There’s one statistic Sen. Mark Kelly can’t run from: The Arizona Democrat has voted with President Joe Biden’s radical agenda more than 94 percent of the time. With a White House approval rating below 43 percent, that’s not a number to run on during an election cycle historically hostile to the president’s party in power.
On the Arizona debate stage Thursday night, Republican Senate nominee Blake Masters made it a point right out of the gate to highlight the incumbent Democrat’s record being in lockstep with the Biden administration.
“Sen. Mark Kelly has messed everything up. Our border is in chaos. We’ve got drugs and illegal aliens just pouring in. Crime is up. The cost of groceries, actually the cost of everything you need to live, keeps going up and up,” Masters said in his opening statement. “It wasn’t like this two years ago. What changed? Joe Biden took over, and in Washington, Mark Kelly backed Joe Biden every single time.”
Kelly turning the traditionally red seat into one of the most reliable votes for the White House agenda has already been the subject of numerous ads in the state, and for good reason. In 2020, Biden carried Arizona by fewer than 43,000 votes, an even narrower margin than Kelly, who was elected the same year by a margin of fewer than 80,000.
While Masters scored quick hits on crime and inflation in the debate’s first quarter, the knock-out blow came when Kelly couldn’t answer in the affirmative when presented with a critical question posed by the Republican challenger.
“I just want to ask one question,” Masters said, pivoting to face Kelly to his right. “Sir, have you done everything in your power to secure our southern border?”
Masters asked the question after the junior senator tried to distance himself from Biden, characterizing himself as an independent lawmaker who has “pushed back on this administration multiple times.”

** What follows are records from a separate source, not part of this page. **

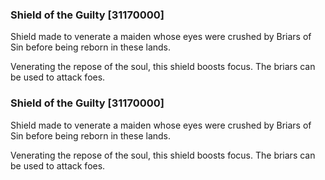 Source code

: ### Shield of the Guilty [31170000]

Shield made to venerate a maiden whose eyes were crushed by Briars of Sin before being reborn in these lands.

Venerating the repose of the soul, this shield boosts focus. The briars can be used to attack foes.### Shield of the Guilty [31170000]

Shield made to venerate a maiden whose eyes were crushed by Briars of Sin before being reborn in these lands.

Venerating the repose of the soul, this shield boosts focus. The briars can be used to attack foes.
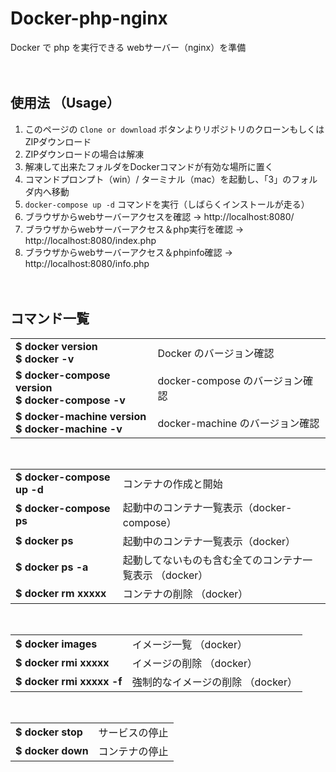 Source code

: # Docker-php-nginx
Docker で php を実行できる webサーバー（nginx）を準備
<br><br><br>



## 使用法 （Usage）

1. このページの `Clone or download` ボタンよりリポジトリのクローンもしくはZIPダウンロード
2. ZIPダウンロードの場合は解凍
3. 解凍して出来たフォルダをDockerコマンドが有効な場所に置く
4. コマンドプロンプト（win）/ ターミナル（mac）を起動し、「3」のフォルダ内へ移動
5. `docker-compose up -d` コマンドを実行（しばらくインストールが走る）
6. ブラウザからwebサーバーアクセスを確認 → http://localhost:8080/
7. ブラウザからwebサーバーアクセス＆php実行を確認 → http://localhost:8080/index.php
8. ブラウザからwebサーバーアクセス＆phpinfo確認 → http://localhost:8080/info.php
<br><br><br>



## コマンド一覧

<table>
 <tr>
 	<td><b>$ docker version<br>$ docker -v</b></td>
  <td>Docker のバージョン確認</td>
 </tr>
 <tr>
  <td><b>$ docker-compose version<br>$ docker-compose -v</b></td>
  <td>docker-compose のバージョン確認</td>
 </tr>
 <tr>
  <td><b>$ docker-machine version<br>$ docker-machine -v</b></td>
  <td>docker-machine のバージョン確認</td>
</tr>
</table>  
<br>


<table>
<tr>
  <td><b>$ docker-compose up -d</b></td>
  <td>コンテナの作成と開始</td>
 </tr>
 <tr>
  <td><b>$ docker-compose ps</b></td>
  <td>起動中のコンテナ一覧表示（docker-compose）</td>
 </tr>
 <tr>
  <td><b>$ docker ps</b></td>
  <td>起動中のコンテナ一覧表示（docker）</td>
 </tr>
 <tr>
  <td><b>$ docker ps -a</b></td>
  <td>起動してないものも含む全てのコンテナ一覧表示 （docker）</td>
 </tr>
 <tr>
  <td><b>$ docker rm xxxxx</b></td>
  <td>コンテナの削除 （docker）</td>
 </tr>
</table>  
<br>


<table>
<tr>
  <td><b>$ docker images</b></td>
  <td>イメージ一覧 （docker）</td>
 </tr>
 <tr>
  <td><b>$ docker rmi xxxxx</b></td>
  <td>イメージの削除 （docker）</td>
 </tr>
 <tr>
  <td><b>$ docker rmi xxxxx -f</b></td>
  <td>強制的なイメージの削除 （docker）</td>
 </tr>
</table>  
<br>


<table>
<tr>
  <td><b>$ docker stop</b></td>
  <td>サービスの停止</td>
 </tr>
 <tr>
  <td><b>$ docker down</b></td>
  <td>コンテナの停止</td>
 </tr>
</table>  
<br><br><br>

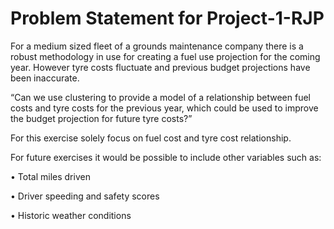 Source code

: 
# Problem Statement for Project-1-RJP
For a medium sized fleet of a grounds maintenance company there is a robust methodology in use for creating a fuel use projection for the coming year.  However tyre costs fluctuate and previous budget projections have been inaccurate.  

“Can we use clustering to provide a model of a relationship between fuel costs and tyre costs for the previous year, which could be used to improve the budget projection for future tyre costs?”

For this exercise solely focus on fuel cost and tyre cost relationship.

For future exercises it would be possible to include other variables such as:

•	Total miles driven 

•	Driver speeding and safety scores

•	Historic weather conditions
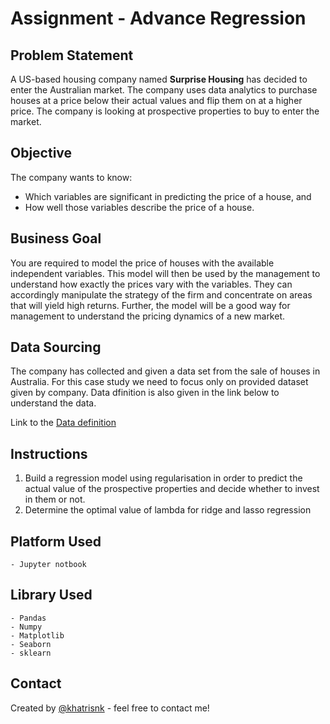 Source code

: # Assignment - Advance Regression

## Problem Statement

A US-based housing company named **Surprise Housing** has decided to enter the Australian market. The company uses data analytics to purchase houses at a price below their actual values and flip them on at a higher price. The company is looking at prospective properties to buy to enter the market.

## Objective

The company wants to know:
 - Which variables are significant in predicting the price of a house, and
 - How well those variables describe the price of a house.

## Business Goal

You are required to model the price of houses with the available independent variables. This model will then be used by the management to understand how exactly the prices vary with the variables. They can accordingly manipulate the strategy of the firm and concentrate on areas that will yield high returns. Further, the model will be a good way for management to understand the pricing dynamics of a new market.

## Data Sourcing

The company has collected and given a data set from the sale of houses in Australia. For this case study we need to focus only on provided dataset given by company. Data dfinition is also given in the link below to understand the data.

Link to the [Data definition](./Data_definition.pdf)

## Instructions

1. Build a regression model using regularisation in order to predict the actual value of the prospective properties and decide whether to invest in them or not.
2. Determine the optimal value of lambda for ridge and lasso regression

## Platform Used

    - Jupyter notbook

## Library Used

    - Pandas
    - Numpy
    - Matplotlib
    - Seaborn
    - sklearn


## Contact
Created by [@khatrisnk](https://www.github.com/khatrisnk) - feel free to contact me!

When confronted on stage over his record on border security, Kelly began talking about various tours he took with law enforcement.
“That, my friend, is called evasion,” Masters interjected. “We have a wide-open southern border so if that’s the best you can do, I respectfully request you resign.”
On stage, Kelly tried to frame himself as a champion for border security, but the senator has voted to reject reinforcements for law enforcement and denied agents more equipment for drug detection. Kelly also voted to end the Trump administration’s “Remain in Mexico” policy, opening the migrant floodgates.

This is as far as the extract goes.